One thing I noticed in your collection is you are light on orchestral works by both Ravel and Debussy. Now granted that Martinon set will cover both composers, but from my experience there are always other avenues to explore with both of these composers.

For Ravel: I would checkout Charles Dutoit and Pierre Boulez. You have the Martinon, which is excellent, but Dutoit and Boulez must also be considered. There is also a set on Chandos by Yan Pascal Tortelier that I would never part with that is excellent.

For Debussy: You must also check out Dutoit, Boulez, and Tortelier. In fact, I own a set on Decca that is excellent that contains all of Dutoit's Debussy work with the Montreal Symphony Orchestra and it's really amazing. For Boulez, get the "La Mer" and "Images For Orchestra, etc." both on Deutsche Grammophon and both are superlative.
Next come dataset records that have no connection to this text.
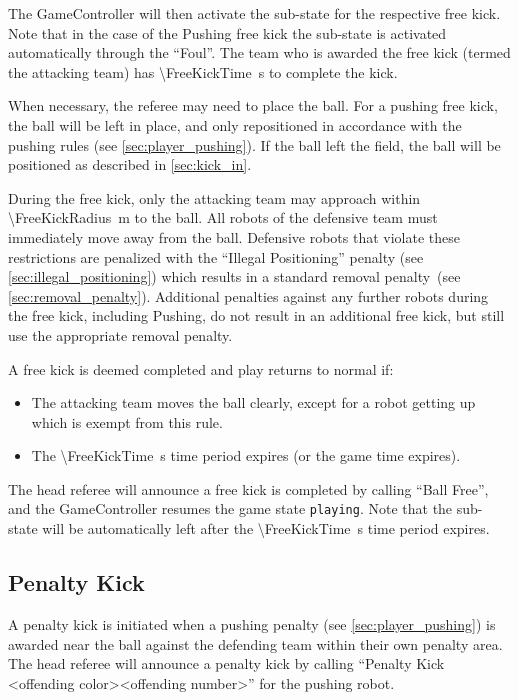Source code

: The GameController will then activate the sub-state for the respective free kick.
Note that in the case of the Pushing free kick the sub-state is activated automatically through the ``Foul''.
The team who is awarded the free kick (termed the attacking team) has \qty{\FreeKickTime}{\second} to complete the kick.

When necessary, the referee may need to place the ball.
For a pushing free kick, the ball will be left in place, and only repositioned in accordance with the pushing rules (see \cref{sec:player_pushing}).
If the ball left the field, the ball will be positioned as described in \cref{sec:kick_in}.

During the free kick, only the attacking team may approach within \qty{\FreeKickRadius}{\metre} to the ball.
All robots of the defensive team must immediately move away from the ball.
Defensive robots that violate these restrictions are penalized with the ``Illegal Positioning'' penalty (see \cref{sec:illegal_positioning}) which results in a standard removal penalty~(see \cref{sec:removal_penalty}).
Additional penalties against any further robots during the free kick, including Pushing, do not result in an additional free kick, but still use the appropriate removal penalty.

A free kick is deemed completed and play returns to normal if:
\begin{itemize}
  \item The attacking team moves the ball clearly, except for a robot getting up which is exempt from this rule.
  \item The \qty{\FreeKickTime}{\second} time period expires (or the game time expires).
\end{itemize}
The head referee will announce a free kick is completed by calling ``Ball Free'', and the GameController resumes the game state \texttt{playing}.
Note that the sub-state will be automatically left after the \qty{\FreeKickTime}{\second} time period expires.

\subsection{Penalty Kick}
\label{sec:penalty_kick}

A penalty kick is initiated when a pushing penalty (see \cref{sec:player_pushing}) is awarded near the ball against the defending team within their own penalty area.
The head referee will announce a penalty kick by calling ``Penalty Kick \textless offending color\textgreater \textless offending number\textgreater'' for the pushing robot.

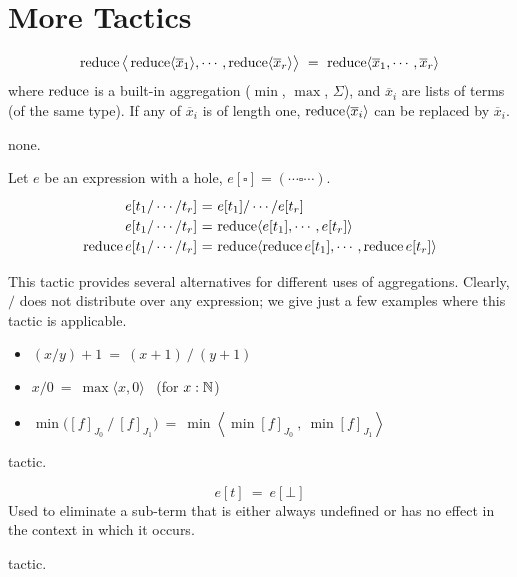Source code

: \section{More Tactics}
\label{annex:more tactics}

\[\operatorname{reduce}\big\langle \operatorname{reduce}\langle\overline x_1\rangle,\cdots, \operatorname{reduce}\langle\overline x_r\rangle\big\rangle ~=~ \operatorname{reduce} \langle \overline x_1, \cdots, \overline x_r\rangle\]
%
where $\operatorname{reduce}$ is a built-in aggregation ($\min$, $\max$, $\Sigma$), 
and $\overline x_i$ are lists of terms (of the same type).
If any of $\overline x_i$ is of length one, $\operatorname{reduce}\langle\overline x_i\rangle$ can be
replaced by $\overline x_i$.

\Obligations none.

\vspace{3mm}
Let $e$ be an expression with a hole, $e[\square] = (\cdots \square \cdots)$.
%
\[\renewcommand\arraystretch{1.2}
  \begin{array}{@{}r@{~}c@{~}l@{}}
    e[t_1/\cdots/t_r] &=& e[t_1] / \cdots / e[t_r] \\
    e[t_1/\cdots/t_r] &=& \reduce\langle e[t_1],\cdots,e[t_r]\rangle \\
    \reduce e[t_1/\cdots/t_r] &=& \reduce\langle \reduce e[t_1],\cdots,\reduce e[t_r]\rangle
  \end{array}\]

This tactic provides several alternatives for different uses of aggregations.
Clearly, $\big/$ does not distribute over any expression; we give just a few examples
where this tactic is applicable.
\begin{itemize}
  \item $(x/y)+1 ~=~ (x+1)~/~(y+1)$
  \item $x/0 ~=~ \max\langle x,0\rangle$ ~(for $x:\mathbb{N}$)
  \item $\min \big([f]_{J_0}~\big/~[f]_{J_1}\big) ~=~
         \min\left\langle \min [f]_{J_0} ~,~ \min [f]_{J_1}\right\rangle$
\end{itemize}

\Obligations tactic.

\[e[t] ~=~ e[\bot]\]
%
Used to eliminate a sub-term that is either always undefined or has no effect
in the context in which it occurs.

\Obligations tactic.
I would also checkout Ravel's piano concertos. Now there are only two concertos as you probably already know, but I own several recordings of both and they are all very different from each other. I would first go with the Krystian Zimerman/Pierre Boulez/Cleveland Orchestra set on Deutsche Grammophon, then work my through the Argerich/Abbado/Berlin Philharmonic to the Pascal Roge/Charles Dutoit/Montreal Symphony. These are all outstanding performances that must be heard in my honest opinion.


----------



## Herzeleide (Feb 25, 2008)

I adore both these composers. I think Debussy's best music has a particular magic about it that is totally sui generis. Big influence on the Spectral composers (particularly, to my ears, some of the wonderful string arrangements in _La mer_).


----------



## confuoco (Feb 8, 2008)

I can not join you, I'm addicted only to Debussy, not Ravel


----------



## Mirror Image (Apr 20, 2009)

confuoco said:


> I can not join you, I'm addicted only to Debussy, not Ravel


You're a not a big fan of Ravel, eh? Well that's cool, Ravel isn't for everyone, but do you have a favorite piece by him?


----------



## Bach (Jun 2, 2008)

Ravel's Piano Trio is the finest in the repertoire..


----------



## Mirror Image (Apr 20, 2009)

Bach said:


> Ravel's Piano Trio is the finest in the repertoire..


Yes, it's a fine piece of music no question about it.


----------



## confuoco (Feb 8, 2008)

Mirror Image said:


> You're a not a big fan of Ravel, eh? Well that's cool, Ravel isn't for everyone, but do you have a favorite piece by him?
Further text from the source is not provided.